Monthly Archives: March 2009

Some simple attempts at feature selection

Not too long ago John Langford stopped on by and gave a fascinating talk. There were a lot of take-aways from the talk but here’s one that really got my noodle going: A lot of times we get really high-dimensional data (say text) and we want to use it to make some prediction. The high-dimensionality makes the problem intractably difficult, in part because of the curse, and in part because high-dimensional feature spaces lead to high-dimensional parameter spaces which is computationally (and space) taxing.

So what do we do? Dimensionality reduction or feature selection. A lot of effort has gone into doing these well (some popular ones these days are LDA and L1 regularization).

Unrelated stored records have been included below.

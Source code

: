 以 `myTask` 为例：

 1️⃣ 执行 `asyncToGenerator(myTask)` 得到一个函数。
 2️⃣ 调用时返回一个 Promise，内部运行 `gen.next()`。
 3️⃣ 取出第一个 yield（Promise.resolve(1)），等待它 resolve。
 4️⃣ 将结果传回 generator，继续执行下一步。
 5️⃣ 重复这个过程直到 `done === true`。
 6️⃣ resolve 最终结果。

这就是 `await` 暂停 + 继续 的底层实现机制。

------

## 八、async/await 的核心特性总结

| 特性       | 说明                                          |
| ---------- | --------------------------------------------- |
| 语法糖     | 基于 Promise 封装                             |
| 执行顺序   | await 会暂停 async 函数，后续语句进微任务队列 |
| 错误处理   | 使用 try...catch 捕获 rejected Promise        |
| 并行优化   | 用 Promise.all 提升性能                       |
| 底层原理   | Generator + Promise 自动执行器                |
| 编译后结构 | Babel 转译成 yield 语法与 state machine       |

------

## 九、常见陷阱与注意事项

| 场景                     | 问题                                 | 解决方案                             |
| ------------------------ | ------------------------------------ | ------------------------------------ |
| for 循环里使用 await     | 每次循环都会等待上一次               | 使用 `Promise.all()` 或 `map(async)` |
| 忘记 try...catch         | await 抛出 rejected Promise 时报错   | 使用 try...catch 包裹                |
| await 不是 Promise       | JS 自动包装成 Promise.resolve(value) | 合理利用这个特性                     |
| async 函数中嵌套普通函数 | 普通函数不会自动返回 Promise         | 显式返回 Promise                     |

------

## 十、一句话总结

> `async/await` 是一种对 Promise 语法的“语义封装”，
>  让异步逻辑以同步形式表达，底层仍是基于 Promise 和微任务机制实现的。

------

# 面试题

JL came up with another way of doing dimensionality reduction: he ignores hash conflicts. At first blush this seems silly: you’ll get a form of dimensionality reduction wherein different features will be additively combined in some arbitrary way. But his results show that this actually works quite well. I’m not entirely sure why, but that got me thinking: are there simple ways of reducing feature spaces that make for very good !/$ propositions? I decided to find out by running some experiments on a scale/domain I’m a little more familiar with.

Here’s the experimental setup: I took the Cora data set (thanks to LINQS.UMD for making a munged version of this data available) which is a database of scientific papers each one with a subject categorization. In order to keep things simple, my goal will be to predict whether or not a paper is labeled as “Theory.” I’ll try to make these predictions using binary word features (i.e., the presence or absence of a word in a paper’s abstract). I’ll take these features and put them through a logistic regression model with a little bit of an L2 penalty for good measure (n.b. I also tried an SVM; the results are about the same but a little worse). My data’s been cleaned up but there are still around 1.5k features and only 2.7k data points. This is less than ideal because 1.) the dimensionality to data ratio is not too good, and 2.) storing that matrix is still pretty taxing for my poor laptop.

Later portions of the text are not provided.